In Dixons Retail plc v Revenue & Customs  UKFTT 666 the UK Tax Tribunal has referred to the ECJ the question of whether a retailer is required to account for VAT on the sales of goods paid for by the fraudulent use of credit cards where the retailer has not been required to repay the payments received from the issuing banks.
This case raises the interesting question of whether the retailers made a “supply” of goods to the customers, notwithstanding that the goods were obtained by fraudulent means. The context of the dispute has a similarity with the recent decision of the High Court in Qantas as in both cases the taxpayer received a payment in circumstances where the “intended transaction” does not proceed but is entitled to retain the funds received. If a supply is nevertheless made, VAT/GST is payable. If a supply is not made, the taxpayer receives a financial benefit with no VAT/GST consequences.
While the Tribunal referred the question to the ECJ, it is interesting to consider the arguments put by both parties.
The taxpayer made the following submissions:
- the presence of a legal relationship requiring reciprocal performance is a fundamental criterion to the identification of a “supply of goods”
- the existence of a supply will primarily be determined by the terms of the agreement between the retailer and the cardholder
- it has already been held that obtaining goods by illegal means (theft) does not equate to a transfer of a right to dispose of tangible property as owner – there is no legitimate distinction to be drawn between goods obtained illegally by theft and those obtained by credit card fraud
- any payment received by the retailer only forms part of the “taxable amount” to the extent that there is a direct link between the goods provided and the consideration received. In the circumstances of a fraudulent card transaction there is no reciprocal assumption of any obligation by the fraudster in connection with the payment for the goods and thus no direct link between any sum received by the retailer and the release of the goods
- it is crucial to identify what the payment is “for”

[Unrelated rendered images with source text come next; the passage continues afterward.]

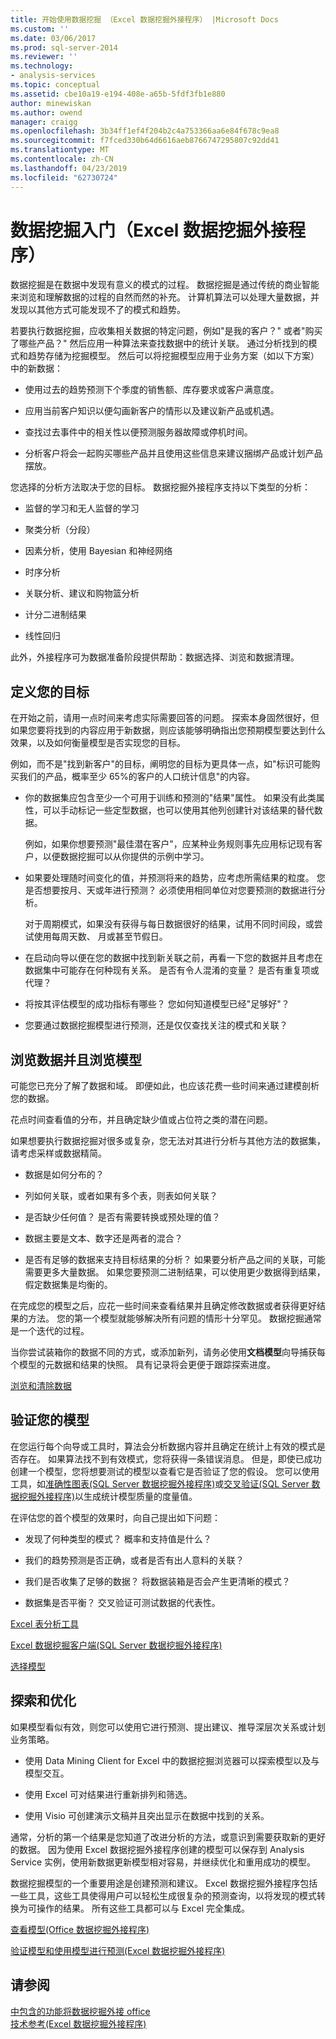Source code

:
 ```yaml
---
title: 开始使用数据挖掘 （Excel 数据挖掘外接程序） |Microsoft Docs
ms.custom: ''
ms.date: 03/06/2017
ms.prod: sql-server-2014
ms.reviewer: ''
ms.technology:
- analysis-services
ms.topic: conceptual
ms.assetid: cbe10a19-e194-408e-a65b-5fdf3fb1e880
author: minewiskan
ms.author: owend
manager: craigg
ms.openlocfilehash: 3b34ff1ef4f204b2c4a753366aa6e84f678c9ea8
ms.sourcegitcommit: f7fced330b64d6616aeb8766747295807c92dd41
ms.translationtype: MT
ms.contentlocale: zh-CN
ms.lasthandoff: 04/23/2019
ms.locfileid: "62730724"
---
```

# <a name="getting-started-with-data-mining-data-mining-add-ins-for-excel"></a>数据挖掘入门（Excel 数据挖掘外接程序）
  数据挖掘是在数据中发现有意义的模式的过程。 数据挖掘是通过传统的商业智能来浏览和理解数据的过程的自然而然的补充。 计算机算法可以处理大量数据，并发现以其他方式可能发现不了的模式和趋势。  
  
 若要执行数据挖掘，应收集相关数据的特定问题，例如"是我的客户？" 或者"购买了哪些产品？" 然后应用一种算法来查找数据中的统计关联。 通过分析找到的模式和趋势存储为挖掘模型。 然后可以将挖掘模型应用于业务方案（如以下方案）中的新数据：  
  
-   使用过去的趋势预测下个季度的销售额、库存要求或客户满意度。  
  
-   应用当前客户知识以便勾画新客户的情形以及建议新产品或机遇。  
  
-   查找过去事件中的相关性以便预测服务器故障或停机时间。  
  
-   分析客户将会一起购买哪些产品并且使用这些信息来建议捆绑产品或计划产品摆放。  
  
 您选择的分析方法取决于您的目标。 数据挖掘外接程序支持以下类型的分析：  
  
-   监督的学习和无人监督的学习  
  
-   聚类分析（分段）  
  
-   因素分析，使用 Bayesian 和神经网络  
  
-   时序分析  
  
-   关联分析、建议和购物篮分析  
  
-   计分二进制结果  
  
-   线性回归  
  
 此外，外接程序可为数据准备阶段提供帮助：数据选择、浏览和数据清理。  
  
## <a name="define-your-goal"></a>定义您的目标  
 在开始之前，请用一点时间来考虑实际需要回答的问题。 探索本身固然很好，但如果您要将找到的内容应用于新数据，则应该能够明确指出您预期模型要达到什么效果，以及如何衡量模型是否实现您的目标。  
  
 例如，而不是"找到新客户"的目标，阐明您的目标为更具体一点，如"标识可能购买我们的产品，概率至少 65%的客户的人口统计信息"的内容。  
  
-   你的数据集应包含至少一个可用于训练和预测的"结果"属性。 如果没有此类属性，可以手动标记一些定型数据，也可以使用其他列创建针对该结果的替代数据。  
  
     例如，如果你想要预测"最佳潜在客户"，应某种业务规则事先应用标记现有客户，以便数据挖掘可以从你提供的示例中学习。  
  
-   如果要处理随时间变化的值，并预测将来的趋势，应考虑所需结果的粒度。 您是否想要按月、天或年进行预测？ 必须使用相同单位对您要预测的数据进行分析。  
  
     对于周期模式，如果没有获得与每日数据很好的结果，试用不同时间段，或尝试使用每周天数、 月或甚至节假日。  
  
-   在启动向导以便在您的数据中找到新关联之前，再看一下您的数据并且考虑在数据集中可能存在何种现有关系。 是否有令人混淆的变量？ 是否有重复项或代理？  
  
-   将按其评估模型的成功指标有哪些？ 您如何知道模型已经"足够好"？  
  
-   您要通过数据挖掘模型进行预测，还是仅仅查找关注的模式和关联？  
  
## <a name="explore-your-data-and-explore-the-model"></a>浏览数据并且浏览模型  
 可能您已充分了解了数据和域。 即便如此，也应该花费一些时间来通过建模剖析您的数据。  
  
 花点时间查看值的分布，并且确定缺少值或占位符之类的潜在问题。  
  
 如果想要执行数据挖掘对很多或复杂，您无法对其进行分析与其他方法的数据集，请考虑采样或数据精简。  
  
-   数据是如何分布的？  
  
-   列如何关联，或者如果有多个表，则表如何关联？  
  
-   是否缺少任何值？ 是否有需要转换或预处理的值？  
  
-   数据主要是文本、数字还是两者的混合？  
  
-   是否有足够的数据来支持目标结果的分析？ 如果要分析产品之间的关联，可能需要更多大量数据。 如果您要预测二进制结果，可以使用更少数据得到结果，假定数据集是均衡的。  
  
 在完成您的模型之后，应花一些时间来查看结果并且确定修改数据或者获得更好结果的方法。 您的第一个模型就能够解决所有问题的情形十分罕见。 数据挖掘通常是一个迭代的过程。  
  
 当你尝试装箱你的数据不同的方式，或添加新列，请务必使用**文档模型**向导捕获每个模型的元数据和结果的快照。 具有记录将会更便于跟踪探索进度。  
  
 [浏览和清除数据](exploring-and-cleaning-data.md)  
  
## <a name="validate-your-model"></a>验证您的模型  
 在您运行每个向导或工具时，算法会分析数据内容并且确定在统计上有效的模式是否存在。 如果算法找不到有效模式，您将获得一条错误消息。 但是，即使已成功创建一个模型，您将想要测试的模型以查看它是否验证了您的假设。 您可以使用工具，如[准确性图表&#40;SQL Server 数据挖掘外接程序&#41;](accuracy-chart-sql-server-data-mining-add-ins.md)或[交叉验证&#40;SQL Server 数据挖掘外接程序&#41;](cross-validation-sql-server-data-mining-add-ins.md)以生成统计模型质量的度量值。  
  
 在评估您的首个模型的效果时，向自己提出如下问题：  
  
-   发现了何种类型的模式？ 概率和支持值是什么？  
  
-   我们的趋势预测是否正确，或者是否有出人意料的关联？  
  
-   我们是否收集了足够的数据？ 将数据装箱是否会产生更清晰的模式？  
  
-   数据集是否平衡？ 交叉验证可测试数据的代表性。  
  
 [Excel 表分析工具](table-analysis-tools-for-excel.md)  
  
 [Excel 数据挖掘客户端&#40;SQL Server 数据挖掘外接程序&#41;](data-mining-client-for-excel-sql-server-data-mining-add-ins.md)  
  
 [选择模型](choosing-a-model.md)  
  
## <a name="explore-and-refine"></a>探索和优化  
 如果模型看似有效，则您可以使用它进行预测、提出建议、推导深层次关系或计划业务策略。  
  
-   使用 Data Mining Client for Excel 中的数据挖掘浏览器可以探索模型以及与模型交互。  
  
-   使用 Excel 可对结果进行重新排列和筛选。  
  
-   使用 Visio 可创建演示文稿并且突出显示在数据中找到的关系。  
  
 通常，分析的第一个结果是您知道了改进分析的方法，或意识到需要获取新的更好的数据。 因为使用 Excel 数据挖掘外接程序创建的模型可以保存到 Analysis Service 实例，使用新数据更新模型相对容易，并继续优化和重用成功的模型。  
  
 数据挖掘模型的一个重要用途是创建预测和建议。 Excel 数据挖掘外接程序包括一些工具，这些工具使得用户可以轻松生成很复杂的预测查询，以将发现的模式转换为可操作的结果。 所有这些工具都可以与 Excel 完全集成。  
  
 [查看模型&#40;Office 数据挖掘外接程序&#41;](viewing-models-data-mining-add-ins-for-office.md)  
  
 [验证模型和使用模型进行预测&#40;Excel 数据挖掘外接程序&#41;](validating-models-and-using-models-for-prediction-data-mining-add-ins-for-excel.md)  
  
## <a name="see-also"></a>请参阅  
 [中包含的功能将数据挖掘外接 office](what-s-included-in-the-data-mining-add-ins-for-office.md)   
 [技术参考&#40;Excel 数据挖掘外接程序&#41;](technical-reference-data-mining-add-ins-for-excel.md)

The Commissioner made the following submissions:
- there is plainly a supply of goods by the retailer to a customer where the customer fraudulently uses a credit card which he knew he was not authorised to use – in the course of the transaction the relevant goods were handed over to the fraudulent customer by the retailer in the same way a they would have been to any other customer
- the transactions are not identical to the theft of goods – the latter is a unilateral undertaking by the thief, with nothing agreed and no relationship between the thief and the owner
- the state of mind, motive or dishonest intent of a customer is not relevant to whether there is a supply – an objective approach is required. A transaction is not prevented from being a supply because it involved some fraud and is therefore unlawful
- the retailer received payment of the price of the goods from the third party bank – the payment was directly linked to the making of the supply of the goods to the customer – this payment constituted third party consideration for the supply of the goods
While the UK VAT system is different to here, in particular the UK requires a “direct link” between supply and consideration whereas here the link is the broader “in connection with”. Nevertheless, the views of the ECJ on this issue may well have relevance in the Australian context.